### Data for this task

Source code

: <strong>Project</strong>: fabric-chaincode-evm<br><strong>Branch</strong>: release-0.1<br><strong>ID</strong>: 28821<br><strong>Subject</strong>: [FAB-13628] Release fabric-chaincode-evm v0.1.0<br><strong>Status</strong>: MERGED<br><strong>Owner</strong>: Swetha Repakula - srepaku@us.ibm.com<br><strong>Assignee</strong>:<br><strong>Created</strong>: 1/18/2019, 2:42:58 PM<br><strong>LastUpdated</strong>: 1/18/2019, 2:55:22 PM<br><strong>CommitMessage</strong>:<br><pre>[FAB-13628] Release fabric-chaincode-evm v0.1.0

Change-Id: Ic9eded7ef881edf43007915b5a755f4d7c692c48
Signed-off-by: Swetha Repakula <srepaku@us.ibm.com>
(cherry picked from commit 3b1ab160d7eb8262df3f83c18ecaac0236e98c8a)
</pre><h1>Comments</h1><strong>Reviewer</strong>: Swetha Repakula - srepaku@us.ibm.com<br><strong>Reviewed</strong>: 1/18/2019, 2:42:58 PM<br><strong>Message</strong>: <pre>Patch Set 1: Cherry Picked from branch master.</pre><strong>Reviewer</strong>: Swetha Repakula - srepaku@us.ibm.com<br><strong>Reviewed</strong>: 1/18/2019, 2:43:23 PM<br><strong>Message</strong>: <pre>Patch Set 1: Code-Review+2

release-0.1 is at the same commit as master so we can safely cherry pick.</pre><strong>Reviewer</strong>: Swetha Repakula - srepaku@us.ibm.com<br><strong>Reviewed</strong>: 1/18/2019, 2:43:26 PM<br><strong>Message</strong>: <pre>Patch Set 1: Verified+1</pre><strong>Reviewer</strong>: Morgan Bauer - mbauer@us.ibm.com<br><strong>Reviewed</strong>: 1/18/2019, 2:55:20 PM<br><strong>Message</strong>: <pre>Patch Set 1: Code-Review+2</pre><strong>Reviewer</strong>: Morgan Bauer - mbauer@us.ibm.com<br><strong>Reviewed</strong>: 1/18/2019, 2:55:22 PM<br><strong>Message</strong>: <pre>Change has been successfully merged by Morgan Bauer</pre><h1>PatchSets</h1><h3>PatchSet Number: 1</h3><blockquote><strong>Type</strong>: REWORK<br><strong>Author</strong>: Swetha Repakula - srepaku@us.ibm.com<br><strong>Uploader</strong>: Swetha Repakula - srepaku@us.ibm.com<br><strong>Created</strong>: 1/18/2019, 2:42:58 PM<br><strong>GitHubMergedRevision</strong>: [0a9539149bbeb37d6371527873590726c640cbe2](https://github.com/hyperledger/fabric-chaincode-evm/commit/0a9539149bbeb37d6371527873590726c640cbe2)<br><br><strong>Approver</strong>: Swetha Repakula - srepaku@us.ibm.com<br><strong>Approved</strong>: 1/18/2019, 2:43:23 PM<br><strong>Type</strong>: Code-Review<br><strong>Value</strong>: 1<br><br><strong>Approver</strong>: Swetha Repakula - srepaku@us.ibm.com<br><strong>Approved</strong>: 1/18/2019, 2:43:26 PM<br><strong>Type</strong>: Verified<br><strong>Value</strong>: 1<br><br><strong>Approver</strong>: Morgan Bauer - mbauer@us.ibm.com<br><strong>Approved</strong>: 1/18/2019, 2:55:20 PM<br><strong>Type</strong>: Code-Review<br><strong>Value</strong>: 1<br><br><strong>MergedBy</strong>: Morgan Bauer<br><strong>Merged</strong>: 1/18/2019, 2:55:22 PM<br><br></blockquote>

* * *

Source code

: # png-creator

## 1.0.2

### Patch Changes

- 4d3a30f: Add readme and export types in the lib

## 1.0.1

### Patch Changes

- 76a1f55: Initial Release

### Your assignment
Your task is to transcribe, with no changes, only the lines of the listing above that lie between the line holding "Signed-off-by: Swetha Repakula" and the line holding "2:42:58 PM<br><strong>Message</strong>: <pre>Patch", inclusive.

### Result
Signed-off-by: Swetha Repakula <srepaku@us.ibm.com>
(cherry picked from commit 3b1ab160d7eb8262df3f83c18ecaac0236e98c8a)
</pre><h1>Comments</h1><strong>Reviewer</strong>: Swetha Repakula - srepaku@us.ibm.com<br><strong>Reviewed</strong>: 1/18/2019, 2:42:58 PM<br><strong>Message</strong>: <pre>Patch Set 1: Cherry Picked from branch master.</pre><strong>Reviewer</strong>: Swetha Repakula - srepaku@us.ibm.com<br><strong>Reviewed</strong>: 1/18/2019, 2:43:23 PM<br><strong>Message</strong>: <pre>Patch Set 1: Code-Review+2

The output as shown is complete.